Então, ministro, por que há escolas públicas boas e escolas públicas ruins?

Paulo Renato - Eu acho que a questão é a participação da comunidade na escola e a gestão da escola, é isso que faz a diferença, porque os professores são os mesmos. Eu estou falando da formação do professor, mas nós temos boas escolas públicas com esses professores que estão aí, nós temos boas escolas públicas com esses salários que estão aí, com essa carreira que está aí. Nós temos boas escolas com as mesmas condições, com os mesmos livros, com tudo. O poder público dá as mesmas condições para todos, por que algumas são boas? Vocês certamente viram já matéria no Jornal Nacional em janeiro sobre a fila na frente das escolas públicas. Toda vez vinham me entrevistar, “ministro, o que o senhor acha?”. A primeira leitura era que estava faltando vaga na escola. Não, estava faltando vaga na boa escola, porque ao lado, você vai ver, tem uma escola vazia, escola pública vazia. Se você for onde tem uma escola pública boa, no mesmo bairro tem uma escola pública ruim. Essa diferença eu acho está na gestão da escola, que envolve a participação da comunidade, a participação dos pais na escola, a capacidade de liderança do diretor da escola. E o diretor tem que ser treinado para isso.

E onde é que entra o setor público? A secretaria, o ministério..

Paulo Renato - Eu acho que a responsabilidade do setor público é implementar as políticas. Por exemplo, eu acho que cada secretaria deveria ter um programa de treinamento de diretor anual.

E por que não tem?

Paulo Renato - Eu acho que algumas têm.

Mas o senhor foi ministro durante oito anos.

Paulo Renato - Mas nós criamos programas, nós criamos uma cartilha para diretor de escola que até hoje está sendo utilizada em programas de treinamento de diretor. Nós criamos programas de treinamento de diretores, de secretários etc. através do Projeto Nordeste, que foram programas muito exitosos.

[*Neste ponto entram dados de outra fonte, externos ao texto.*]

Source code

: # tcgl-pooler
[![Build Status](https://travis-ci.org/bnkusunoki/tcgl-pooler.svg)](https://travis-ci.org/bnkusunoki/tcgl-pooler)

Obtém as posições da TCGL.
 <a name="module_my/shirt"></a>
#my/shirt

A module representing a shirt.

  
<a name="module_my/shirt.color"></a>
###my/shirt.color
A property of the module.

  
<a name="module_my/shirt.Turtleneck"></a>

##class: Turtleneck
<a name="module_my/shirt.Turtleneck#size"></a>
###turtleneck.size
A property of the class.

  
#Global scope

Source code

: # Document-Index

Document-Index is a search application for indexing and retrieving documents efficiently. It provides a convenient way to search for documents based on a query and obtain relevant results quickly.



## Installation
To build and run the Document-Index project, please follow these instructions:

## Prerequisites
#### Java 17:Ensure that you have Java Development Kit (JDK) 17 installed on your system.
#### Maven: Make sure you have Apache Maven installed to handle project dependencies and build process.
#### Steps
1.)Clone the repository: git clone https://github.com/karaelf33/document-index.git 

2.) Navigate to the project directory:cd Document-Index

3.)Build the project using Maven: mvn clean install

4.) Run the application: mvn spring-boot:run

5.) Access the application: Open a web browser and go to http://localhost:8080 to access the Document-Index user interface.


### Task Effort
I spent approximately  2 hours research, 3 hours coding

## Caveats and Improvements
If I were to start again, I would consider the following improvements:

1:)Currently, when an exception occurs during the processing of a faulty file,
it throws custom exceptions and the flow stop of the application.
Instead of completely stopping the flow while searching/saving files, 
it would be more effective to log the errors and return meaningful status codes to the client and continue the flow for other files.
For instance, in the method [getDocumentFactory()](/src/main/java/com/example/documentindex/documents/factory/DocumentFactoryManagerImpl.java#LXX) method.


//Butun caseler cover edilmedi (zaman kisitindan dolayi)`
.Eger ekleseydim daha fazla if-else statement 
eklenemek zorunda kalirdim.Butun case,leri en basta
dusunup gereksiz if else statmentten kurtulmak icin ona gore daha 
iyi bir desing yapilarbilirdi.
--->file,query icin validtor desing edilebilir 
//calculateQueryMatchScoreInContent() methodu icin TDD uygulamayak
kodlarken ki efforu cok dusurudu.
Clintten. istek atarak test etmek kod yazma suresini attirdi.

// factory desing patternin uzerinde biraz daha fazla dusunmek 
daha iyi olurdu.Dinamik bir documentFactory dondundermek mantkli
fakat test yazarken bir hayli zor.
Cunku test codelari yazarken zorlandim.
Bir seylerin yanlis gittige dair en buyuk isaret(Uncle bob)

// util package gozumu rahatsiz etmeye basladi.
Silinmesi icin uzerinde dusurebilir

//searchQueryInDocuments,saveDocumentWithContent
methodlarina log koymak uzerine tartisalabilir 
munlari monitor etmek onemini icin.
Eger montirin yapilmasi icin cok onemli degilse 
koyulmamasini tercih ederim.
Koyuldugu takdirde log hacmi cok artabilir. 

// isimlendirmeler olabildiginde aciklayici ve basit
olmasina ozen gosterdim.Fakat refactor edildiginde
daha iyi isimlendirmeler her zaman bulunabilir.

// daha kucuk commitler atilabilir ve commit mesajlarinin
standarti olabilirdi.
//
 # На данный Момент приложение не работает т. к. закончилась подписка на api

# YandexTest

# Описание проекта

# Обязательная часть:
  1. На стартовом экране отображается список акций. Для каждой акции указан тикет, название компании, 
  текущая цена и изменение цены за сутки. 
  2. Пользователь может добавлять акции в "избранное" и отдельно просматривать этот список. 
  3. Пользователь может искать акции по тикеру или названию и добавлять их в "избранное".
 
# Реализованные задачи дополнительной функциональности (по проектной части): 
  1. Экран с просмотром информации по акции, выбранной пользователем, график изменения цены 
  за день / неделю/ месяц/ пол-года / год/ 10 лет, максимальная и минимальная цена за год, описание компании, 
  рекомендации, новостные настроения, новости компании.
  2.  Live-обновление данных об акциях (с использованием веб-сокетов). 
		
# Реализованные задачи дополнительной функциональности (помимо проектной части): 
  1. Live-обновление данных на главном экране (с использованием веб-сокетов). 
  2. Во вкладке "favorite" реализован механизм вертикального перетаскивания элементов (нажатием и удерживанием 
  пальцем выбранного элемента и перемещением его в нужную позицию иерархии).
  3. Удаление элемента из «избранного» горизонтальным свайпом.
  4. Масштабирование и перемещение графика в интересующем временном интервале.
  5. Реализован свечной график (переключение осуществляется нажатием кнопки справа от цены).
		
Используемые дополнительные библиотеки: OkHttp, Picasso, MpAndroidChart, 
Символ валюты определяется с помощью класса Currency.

Esses programas estão praticamente parados hoje. Na educação tem outro problema que está na raiz de todos os problemas: é a continuidade das políticas. Você tem que ter continuidade nas políticas, as políticas de educação não podem ser políticas partidárias, tem que ser políticas de estado. Elas têm que estar baseadas cientificamente em bons diagnósticos e serem implementadas como tal. escola pública. Você veja, no Brasil, com exceção do Capanema, segundo, venho eu, terceiro, o Jarbas Passarinho, quarto, o Nei Braga. Nós quatro, que tivemos todos mais de quatro anos de gestão, a média de ministros é de menos de um por ano. E as políticas não têm continuidade, mesmo no atual governo. Você pega a política do Cristóvão e do Tarso e não tem nada que ver uma com a outra.

O senhor considera que elas são diferentes?

Paulo Renato - Totalmente.

Quais são as diferenças? Porque o Tarso disse que não há diferença, o prefeito de São Carlos, Newton Lima Neto, disse que não há diferença.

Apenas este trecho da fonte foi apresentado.